One final visualization we can do is blink the blank-bias-subtracted dark image against the overscan-bias-subtracted dark image to compare.
[14]:
fig, ax = plt.subplots(constrained_layout=True)
colorizer = plt.Colorizer(
norm=plt.Normalize(
vmin=-1,
vmax=1,
),
)
ani = na.plt.pcolormovie(
na.ScalarArray(
ndarray=np.array(["blank", "overscan"]),
axes="blink",
),
dark.inputs.pixel.x,
dark.inputs.pixel.y,
C=na.stack(
arrays=[dark_blank.outputs, dark_overscan.outputs],
axis="blink",
),
axis_time="blink",
ax=ax,
kwargs_pcolormesh=dict(
colorizer=colorizer,
),
kwargs_animation=dict(
interval=1000,
)
)
ax.set_xlabel("detector $x$ (pix)")
ax.set_ylabel("detector $y$ (pix)")
plt.colorbar(
mappable=plt.cm.ScalarMappable(colorizer=colorizer),
ax=ax,
label="signal (DN)"
)
plt.close(fig)
IPython.display.HTML(ani.to_jshtml())
[14]:
This shows that the overscan-bias-subtracted dark image is much better at removing the seams in between each tap.
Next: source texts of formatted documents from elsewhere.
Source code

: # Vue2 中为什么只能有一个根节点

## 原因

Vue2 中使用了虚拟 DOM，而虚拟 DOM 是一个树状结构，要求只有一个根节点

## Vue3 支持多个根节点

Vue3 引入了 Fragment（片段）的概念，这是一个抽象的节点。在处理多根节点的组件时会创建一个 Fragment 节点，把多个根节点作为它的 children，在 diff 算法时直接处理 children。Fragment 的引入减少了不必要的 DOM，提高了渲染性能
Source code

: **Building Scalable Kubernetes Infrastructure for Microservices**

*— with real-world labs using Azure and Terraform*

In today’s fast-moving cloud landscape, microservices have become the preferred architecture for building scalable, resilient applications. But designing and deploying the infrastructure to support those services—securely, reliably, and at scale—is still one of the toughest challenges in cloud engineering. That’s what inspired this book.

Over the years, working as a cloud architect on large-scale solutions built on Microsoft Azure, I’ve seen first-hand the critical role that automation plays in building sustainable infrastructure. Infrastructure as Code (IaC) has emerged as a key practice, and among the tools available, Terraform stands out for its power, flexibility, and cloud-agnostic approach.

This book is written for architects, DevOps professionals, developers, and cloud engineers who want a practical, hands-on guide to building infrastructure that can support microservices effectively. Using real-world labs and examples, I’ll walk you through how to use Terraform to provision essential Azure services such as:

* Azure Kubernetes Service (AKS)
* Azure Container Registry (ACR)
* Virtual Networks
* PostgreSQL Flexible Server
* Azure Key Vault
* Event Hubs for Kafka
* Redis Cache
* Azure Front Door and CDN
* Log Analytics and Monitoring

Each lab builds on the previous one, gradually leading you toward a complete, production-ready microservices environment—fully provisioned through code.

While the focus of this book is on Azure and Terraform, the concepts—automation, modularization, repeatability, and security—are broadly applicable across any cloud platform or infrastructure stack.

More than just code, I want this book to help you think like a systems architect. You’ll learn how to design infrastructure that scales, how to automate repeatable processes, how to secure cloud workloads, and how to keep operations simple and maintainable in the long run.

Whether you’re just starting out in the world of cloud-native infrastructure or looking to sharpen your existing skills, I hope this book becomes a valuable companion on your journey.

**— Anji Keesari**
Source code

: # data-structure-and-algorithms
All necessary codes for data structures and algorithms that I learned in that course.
In conclusion, we recommend to only use the overscan columns to compute the bias, unless other MSFC cameras than the single one studied here have much different behavior.
For that reason, we have set the arguments of msfc_ccd.TapData.bias() to use only the overscan columns by default.